Provided records:
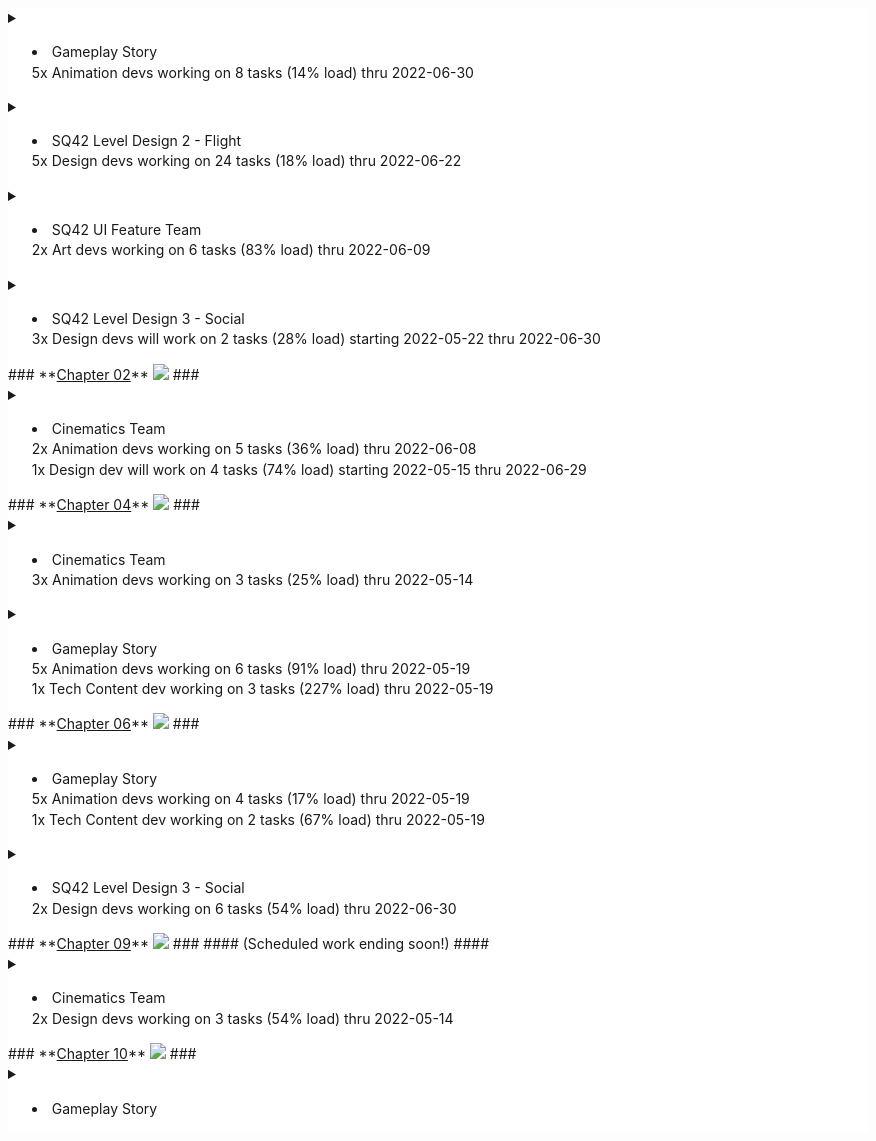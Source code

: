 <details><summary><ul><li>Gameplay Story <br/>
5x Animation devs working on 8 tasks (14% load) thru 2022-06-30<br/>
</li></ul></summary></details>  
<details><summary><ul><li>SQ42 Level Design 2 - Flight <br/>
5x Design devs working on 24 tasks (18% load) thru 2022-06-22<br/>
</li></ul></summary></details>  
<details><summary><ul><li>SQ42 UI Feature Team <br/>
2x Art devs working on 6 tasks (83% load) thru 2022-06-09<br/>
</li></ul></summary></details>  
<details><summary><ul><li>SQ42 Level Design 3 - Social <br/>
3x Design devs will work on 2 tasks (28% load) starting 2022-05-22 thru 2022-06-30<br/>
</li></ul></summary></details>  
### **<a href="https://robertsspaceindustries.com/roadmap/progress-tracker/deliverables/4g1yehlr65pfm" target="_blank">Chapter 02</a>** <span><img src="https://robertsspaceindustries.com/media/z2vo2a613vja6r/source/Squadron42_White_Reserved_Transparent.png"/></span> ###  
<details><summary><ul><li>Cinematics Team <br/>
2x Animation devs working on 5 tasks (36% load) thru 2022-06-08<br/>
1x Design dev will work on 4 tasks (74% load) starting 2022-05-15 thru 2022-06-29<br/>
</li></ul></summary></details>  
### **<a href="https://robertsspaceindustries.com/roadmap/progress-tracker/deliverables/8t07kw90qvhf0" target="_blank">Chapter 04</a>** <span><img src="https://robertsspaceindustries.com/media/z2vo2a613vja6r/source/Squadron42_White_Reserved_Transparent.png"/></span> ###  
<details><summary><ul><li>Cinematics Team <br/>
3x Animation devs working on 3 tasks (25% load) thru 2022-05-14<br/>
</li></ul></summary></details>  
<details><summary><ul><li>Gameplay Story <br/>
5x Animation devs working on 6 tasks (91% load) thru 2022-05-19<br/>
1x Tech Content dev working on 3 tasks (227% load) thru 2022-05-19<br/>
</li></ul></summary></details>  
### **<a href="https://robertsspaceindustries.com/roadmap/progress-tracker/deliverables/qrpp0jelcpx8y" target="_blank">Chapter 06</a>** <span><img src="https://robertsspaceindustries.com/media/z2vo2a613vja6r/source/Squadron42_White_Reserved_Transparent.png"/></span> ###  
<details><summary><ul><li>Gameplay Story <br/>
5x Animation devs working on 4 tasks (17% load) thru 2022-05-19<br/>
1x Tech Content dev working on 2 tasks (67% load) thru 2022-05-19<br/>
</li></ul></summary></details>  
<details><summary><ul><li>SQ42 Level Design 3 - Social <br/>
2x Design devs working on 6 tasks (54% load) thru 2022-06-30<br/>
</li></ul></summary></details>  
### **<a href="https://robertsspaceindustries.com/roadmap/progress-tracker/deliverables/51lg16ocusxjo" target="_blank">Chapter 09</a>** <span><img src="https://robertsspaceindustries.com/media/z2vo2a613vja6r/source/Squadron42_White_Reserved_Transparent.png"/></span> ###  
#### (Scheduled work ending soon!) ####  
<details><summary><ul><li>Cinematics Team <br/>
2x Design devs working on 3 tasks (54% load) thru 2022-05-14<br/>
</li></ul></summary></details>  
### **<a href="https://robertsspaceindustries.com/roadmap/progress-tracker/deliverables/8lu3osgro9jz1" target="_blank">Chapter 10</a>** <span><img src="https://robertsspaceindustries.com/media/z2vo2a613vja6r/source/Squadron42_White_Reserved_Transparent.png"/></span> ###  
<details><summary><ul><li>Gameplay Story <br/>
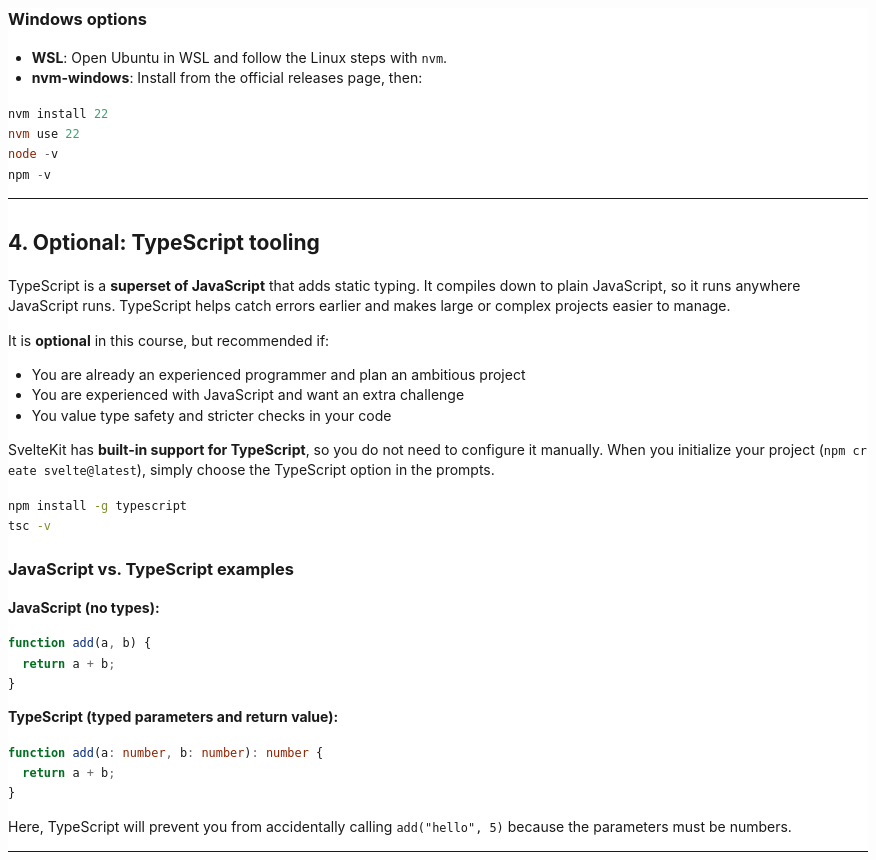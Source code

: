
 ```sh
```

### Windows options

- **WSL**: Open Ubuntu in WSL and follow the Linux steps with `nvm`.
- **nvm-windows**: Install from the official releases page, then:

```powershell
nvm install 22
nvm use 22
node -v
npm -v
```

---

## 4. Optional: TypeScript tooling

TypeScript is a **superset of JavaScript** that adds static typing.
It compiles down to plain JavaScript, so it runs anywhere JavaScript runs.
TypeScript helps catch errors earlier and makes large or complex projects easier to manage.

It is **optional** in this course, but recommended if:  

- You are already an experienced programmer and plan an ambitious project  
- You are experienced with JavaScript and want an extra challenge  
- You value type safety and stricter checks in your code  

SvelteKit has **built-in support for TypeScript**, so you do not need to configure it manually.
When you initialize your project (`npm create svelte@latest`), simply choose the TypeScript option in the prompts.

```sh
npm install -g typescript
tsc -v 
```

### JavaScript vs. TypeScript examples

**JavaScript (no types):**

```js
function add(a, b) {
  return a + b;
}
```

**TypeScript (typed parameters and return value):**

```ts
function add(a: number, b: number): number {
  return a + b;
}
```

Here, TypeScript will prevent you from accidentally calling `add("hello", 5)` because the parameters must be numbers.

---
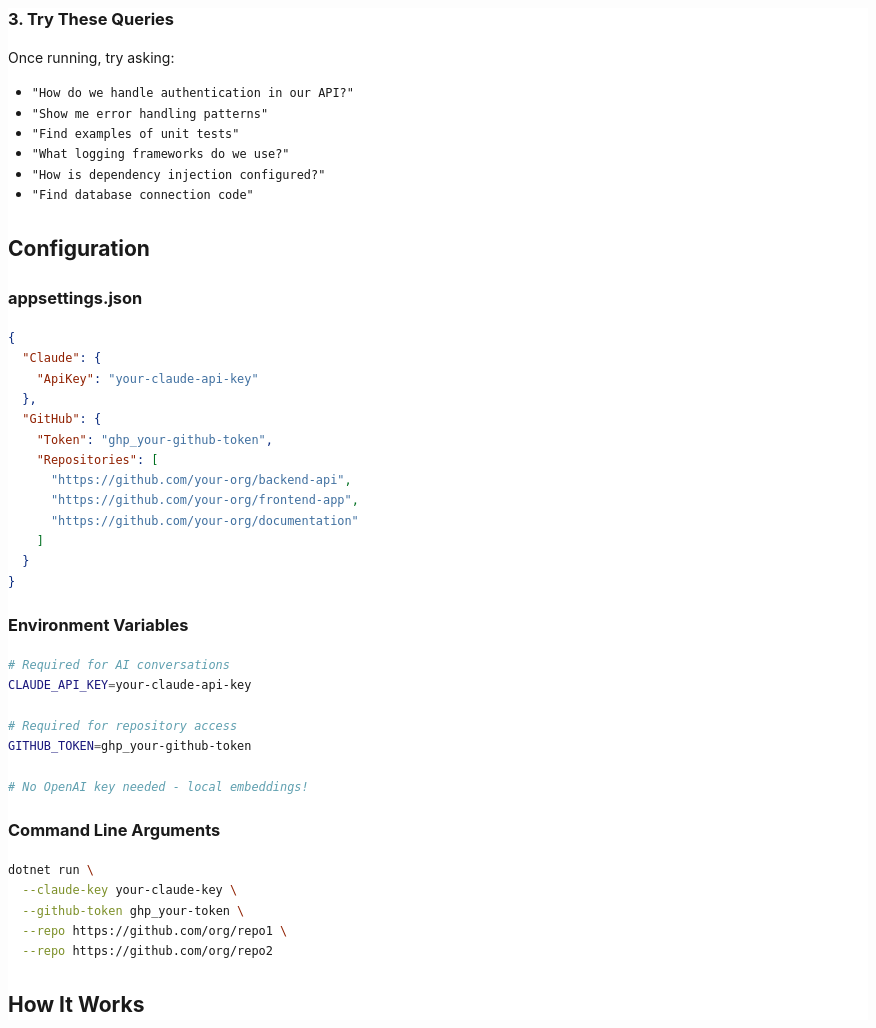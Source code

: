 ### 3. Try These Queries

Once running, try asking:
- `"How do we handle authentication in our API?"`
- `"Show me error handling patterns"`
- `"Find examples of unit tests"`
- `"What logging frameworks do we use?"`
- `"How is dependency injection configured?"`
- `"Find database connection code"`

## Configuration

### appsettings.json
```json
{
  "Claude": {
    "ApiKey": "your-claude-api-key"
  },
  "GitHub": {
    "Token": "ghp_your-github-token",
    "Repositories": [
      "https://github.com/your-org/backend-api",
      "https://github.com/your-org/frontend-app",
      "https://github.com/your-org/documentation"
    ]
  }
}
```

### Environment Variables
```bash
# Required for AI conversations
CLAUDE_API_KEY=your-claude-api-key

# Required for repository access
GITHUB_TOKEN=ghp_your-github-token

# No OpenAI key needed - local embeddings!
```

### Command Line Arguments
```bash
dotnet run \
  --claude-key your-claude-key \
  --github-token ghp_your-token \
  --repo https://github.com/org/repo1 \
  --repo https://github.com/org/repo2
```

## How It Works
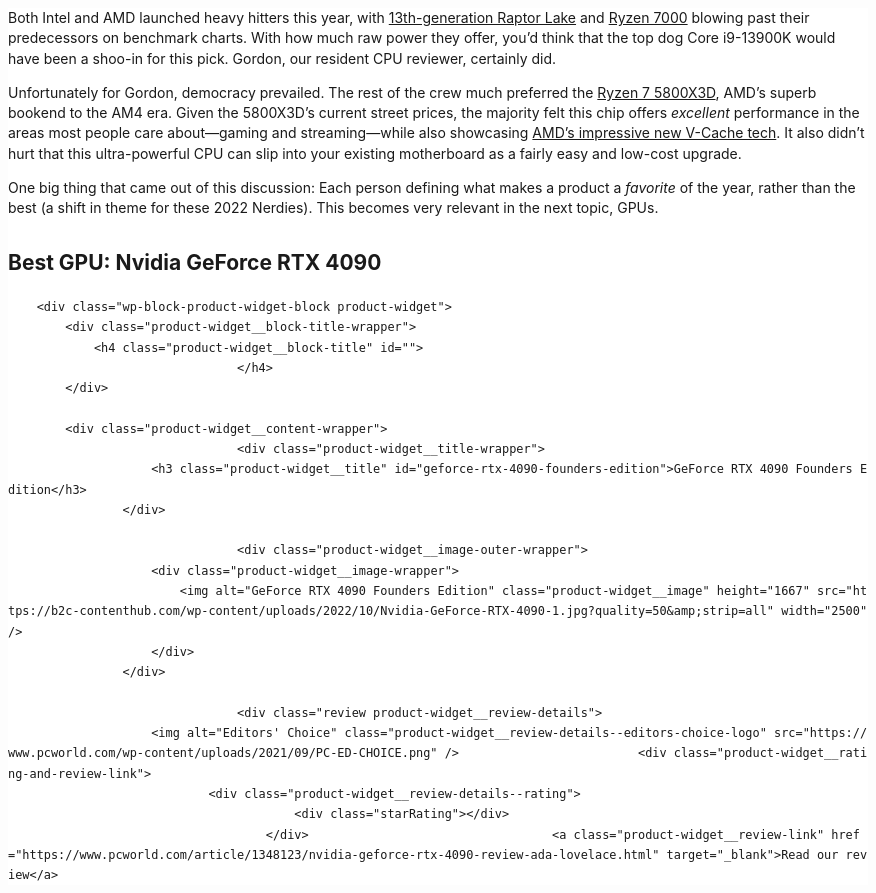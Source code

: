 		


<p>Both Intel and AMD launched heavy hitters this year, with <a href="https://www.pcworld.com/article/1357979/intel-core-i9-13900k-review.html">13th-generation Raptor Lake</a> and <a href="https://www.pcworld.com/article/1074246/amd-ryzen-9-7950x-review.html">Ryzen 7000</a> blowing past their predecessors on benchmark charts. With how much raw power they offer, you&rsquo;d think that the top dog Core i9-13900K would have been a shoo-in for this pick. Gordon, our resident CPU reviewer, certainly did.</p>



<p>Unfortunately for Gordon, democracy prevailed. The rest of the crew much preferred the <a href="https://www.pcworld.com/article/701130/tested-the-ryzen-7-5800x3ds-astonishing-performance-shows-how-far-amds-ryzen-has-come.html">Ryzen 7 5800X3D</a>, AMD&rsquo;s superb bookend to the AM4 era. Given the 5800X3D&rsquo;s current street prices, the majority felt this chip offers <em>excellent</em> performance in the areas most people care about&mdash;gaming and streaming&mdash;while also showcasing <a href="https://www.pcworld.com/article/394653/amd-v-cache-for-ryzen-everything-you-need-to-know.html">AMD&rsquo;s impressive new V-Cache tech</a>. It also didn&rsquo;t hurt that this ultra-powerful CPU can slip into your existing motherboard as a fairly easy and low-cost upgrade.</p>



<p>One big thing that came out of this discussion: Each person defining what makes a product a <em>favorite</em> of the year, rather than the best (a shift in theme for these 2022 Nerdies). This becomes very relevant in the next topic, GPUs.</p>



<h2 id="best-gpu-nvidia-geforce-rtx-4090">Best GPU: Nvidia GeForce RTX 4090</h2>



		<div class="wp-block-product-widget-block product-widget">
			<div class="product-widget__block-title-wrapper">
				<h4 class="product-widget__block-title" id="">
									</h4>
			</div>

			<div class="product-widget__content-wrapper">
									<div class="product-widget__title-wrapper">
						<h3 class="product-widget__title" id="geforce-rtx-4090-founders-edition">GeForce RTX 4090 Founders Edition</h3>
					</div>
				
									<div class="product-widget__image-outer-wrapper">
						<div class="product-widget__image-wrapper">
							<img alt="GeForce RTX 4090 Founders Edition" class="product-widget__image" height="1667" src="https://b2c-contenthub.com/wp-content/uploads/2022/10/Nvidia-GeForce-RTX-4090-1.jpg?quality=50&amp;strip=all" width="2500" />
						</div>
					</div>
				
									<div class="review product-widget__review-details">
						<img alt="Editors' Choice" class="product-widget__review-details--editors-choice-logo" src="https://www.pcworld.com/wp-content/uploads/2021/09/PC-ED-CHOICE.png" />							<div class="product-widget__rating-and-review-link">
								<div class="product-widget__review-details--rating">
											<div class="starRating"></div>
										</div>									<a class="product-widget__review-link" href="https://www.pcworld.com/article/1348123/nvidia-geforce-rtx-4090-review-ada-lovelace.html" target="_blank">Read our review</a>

Required action:
Each line of the material with the word "examples" in it should be listed.

Output of the task:
### JavaScript vs. TypeScript examples
- `"Find examples of unit tests"`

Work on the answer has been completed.